* **Requirement**: Go through the entries below and collect each line with the string "else" in it.

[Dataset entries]
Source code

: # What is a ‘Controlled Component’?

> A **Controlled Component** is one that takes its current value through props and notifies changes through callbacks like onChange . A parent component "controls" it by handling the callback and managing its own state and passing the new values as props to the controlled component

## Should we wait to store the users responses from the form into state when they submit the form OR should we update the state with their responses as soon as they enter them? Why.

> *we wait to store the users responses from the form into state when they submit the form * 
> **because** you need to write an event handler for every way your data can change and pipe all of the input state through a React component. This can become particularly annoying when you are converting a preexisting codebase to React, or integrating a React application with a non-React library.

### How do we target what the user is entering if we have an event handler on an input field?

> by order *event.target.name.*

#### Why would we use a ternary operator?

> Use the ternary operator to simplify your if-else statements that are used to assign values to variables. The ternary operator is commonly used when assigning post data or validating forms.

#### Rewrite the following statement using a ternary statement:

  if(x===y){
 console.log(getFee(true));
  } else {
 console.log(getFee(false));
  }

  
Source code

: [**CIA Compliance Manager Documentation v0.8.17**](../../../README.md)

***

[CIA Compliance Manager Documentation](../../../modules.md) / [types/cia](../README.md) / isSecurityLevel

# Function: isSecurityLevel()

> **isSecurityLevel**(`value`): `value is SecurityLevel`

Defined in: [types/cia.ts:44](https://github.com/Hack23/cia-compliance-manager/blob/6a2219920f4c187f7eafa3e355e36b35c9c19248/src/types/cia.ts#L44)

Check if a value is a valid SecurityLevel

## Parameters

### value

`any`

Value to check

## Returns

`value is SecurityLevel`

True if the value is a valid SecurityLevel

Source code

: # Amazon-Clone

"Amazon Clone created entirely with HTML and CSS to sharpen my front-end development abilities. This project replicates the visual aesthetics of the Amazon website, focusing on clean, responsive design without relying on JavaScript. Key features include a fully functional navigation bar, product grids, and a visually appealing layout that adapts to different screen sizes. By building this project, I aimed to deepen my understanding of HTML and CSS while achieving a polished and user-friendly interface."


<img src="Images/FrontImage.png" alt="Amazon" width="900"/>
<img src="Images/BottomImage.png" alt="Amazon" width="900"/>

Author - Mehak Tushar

* **Your solution**:
> Use the ternary operator to simplify your if-else statements that are used to assign values to variables. The ternary operator is commonly used when assigning post data or validating forms.
  } else {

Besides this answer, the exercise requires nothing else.